(Stored items)
= Beginning of Section =

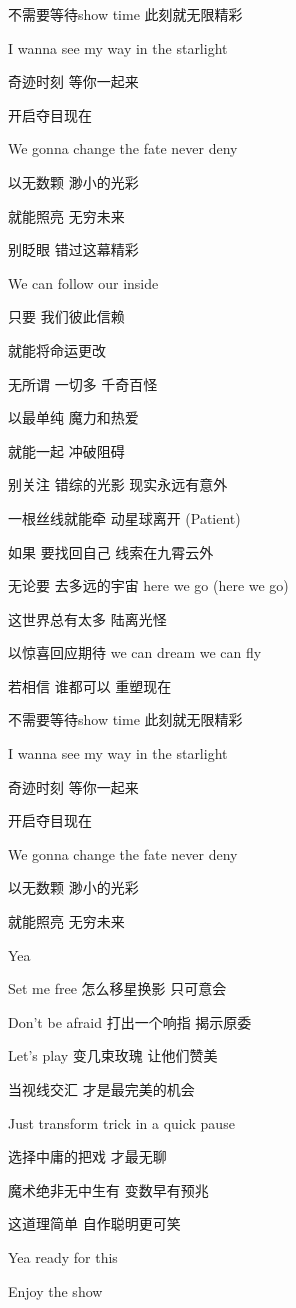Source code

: \documentclass[]{ctexbook}
\begin{document}
不需要等待show time 此刻就无限精彩

I wanna see my way in the starlight

奇迹时刻 等你一起来

开启夺目现在

We gonna change the fate never deny

以无数颗 渺小的光彩

就能照亮 无穷未来

别眨眼 错过这幕精彩

We can follow our inside

只要 我们彼此信赖

就能将命运更改

无所谓 一切多 千奇百怪

以最单纯 魔力和热爱

就能一起 冲破阻碍

别关注 错综的光影 现实永远有意外

一根丝线就能牵 动星球离开 (Patient)

如果 要找回自己 线索在九霄云外

无论要 去多远的宇宙 here we go (here we go)

这世界总有太多 陆离光怪

以惊喜回应期待 we can dream we can fly

若相信 谁都可以 重塑现在

不需要等待show time 此刻就无限精彩

I wanna see my way in the starlight

奇迹时刻 等你一起来

开启夺目现在

We gonna change the fate never deny

以无数颗 渺小的光彩

就能照亮 无穷未来

Yea

Set me free 怎么移星换影 只可意会

Don't be afraid 打出一个响指 揭示原委

Let's play 变几束玫瑰 让他们赞美

当视线交汇 才是最完美的机会

Just transform trick in a quick pause

选择中庸的把戏 才最无聊

魔术绝非无中生有 变数早有预兆

这道理简单 自作聪明更可笑

Yea ready for this

Enjoy the show
\end{document}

= End of Section =

TASK DIRECTIONS:
An exact copy of every line above is needed, without the images.

EXERCISE RESPONSE:
Source code

: \documentclass[]{ctexbook}
\begin{document}
不需要等待show time 此刻就无限精彩

I wanna see my way in the starlight

奇迹时刻 等你一起来

开启夺目现在

We gonna change the fate never deny

以无数颗 渺小的光彩

就能照亮 无穷未来

别眨眼 错过这幕精彩

We can follow our inside

只要 我们彼此信赖

就能将命运更改

无所谓 一切多 千奇百怪

以最单纯 魔力和热爱

就能一起 冲破阻碍

别关注 错综的光影 现实永远有意外

一根丝线就能牵 动星球离开 (Patient)

如果 要找回自己 线索在九霄云外

无论要 去多远的宇宙 here we go (here we go)

这世界总有太多 陆离光怪

以惊喜回应期待 we can dream we can fly

若相信 谁都可以 重塑现在

不需要等待show time 此刻就无限精彩

I wanna see my way in the starlight

奇迹时刻 等你一起来

开启夺目现在

We gonna change the fate never deny

以无数颗 渺小的光彩

就能照亮 无穷未来

Yea

Set me free 怎么移星换影 只可意会

Don't be afraid 打出一个响指 揭示原委

Let's play 变几束玫瑰 让他们赞美

当视线交汇 才是最完美的机会

Just transform trick in a quick pause

选择中庸的把戏 才最无聊

魔术绝非无中生有 变数早有预兆

这道理简单 自作聪明更可笑

Yea ready for this

Enjoy the show
\end{document}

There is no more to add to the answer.